» **WHAT THE EXERCISE ASKS**
Leave out all pictures while repeating the records exactly and completely.

» **EXERCISE DATA**
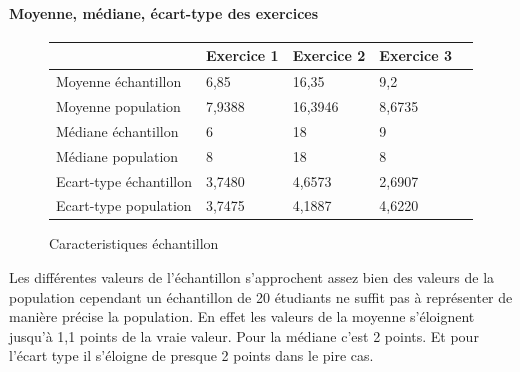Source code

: \documentclass[a4paper, 11pt]{article}
\begin{document}
   \paragraph{Moyenne, médiane, écart-type des exercices}
   	\begin{figure}[H]
 	\begin{center}
   			\begin{tabular}{|l|l|l|l|l|}
				\hline
				  & Exercice 1 & Exercice 2 & Exercice 3 \\
				\hline
				Moyenne échantillon & 6,85  &  16,35  &   9,2  \\
  				Moyenne population & 7,9388  &  16,3946  &  8,6735  \\
  				\hline
  				Médiane échantillon & 6  & 18  & 9\\
  				Médiane population & 8  &  18  &  8  \\
  				\hline
  				Ecart-type échantillon & 3,7480  & 4,6573  & 2,6907\\
  				Ecart-type population & 3,7475  &  4,1887  &  4,6220  \\
				\hline
			\end{tabular}
			\caption{Caracteristiques échantillon} \label{Q2a1}
		\end{center}
		\end{figure}
		Les différentes valeurs de l'échantillon s'approchent assez bien des valeurs de la population cependant un échantillon de 20 étudiants ne suffit pas à représenter de manière précise la population. En effet les valeurs de la moyenne s'éloignent jusqu'à 1,1 points de la vraie valeur. Pour la médiane c'est 2 points. Et pour l'écart type il s'éloigne de presque 2 points dans le pire cas.
\end{document}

» **RESPONSE AREA**
Source code

: \documentclass[a4paper, 11pt]{article}
\begin{document}
   \paragraph{Moyenne, médiane, écart-type des exercices}
   	\begin{figure}[H]
 	\begin{center}
   			\begin{tabular}{|l|l|l|l|l|}
				\hline
				  & Exercice 1 & Exercice 2 & Exercice 3 \\
				\hline
				Moyenne échantillon & 6,85  &  16,35  &   9,2  \\
  				Moyenne population & 7,9388  &  16,3946  &  8,6735  \\
  				\hline
  				Médiane échantillon & 6  & 18  & 9\\
  				Médiane population & 8  &  18  &  8  \\
  				\hline
  				Ecart-type échantillon & 3,7480  & 4,6573  & 2,6907\\
  				Ecart-type population & 3,7475  &  4,1887  &  4,6220  \\
				\hline
			\end{tabular}
			\caption{Caracteristiques échantillon} \label{Q2a1}
		\end{center}
		\end{figure}
		Les différentes valeurs de l'échantillon s'approchent assez bien des valeurs de la population cependant un échantillon de 20 étudiants ne suffit pas à représenter de manière précise la population. En effet les valeurs de la moyenne s'éloignent jusqu'à 1,1 points de la vraie valeur. Pour la médiane c'est 2 points. Et pour l'écart type il s'éloigne de presque 2 points dans le pire cas.
\end{document}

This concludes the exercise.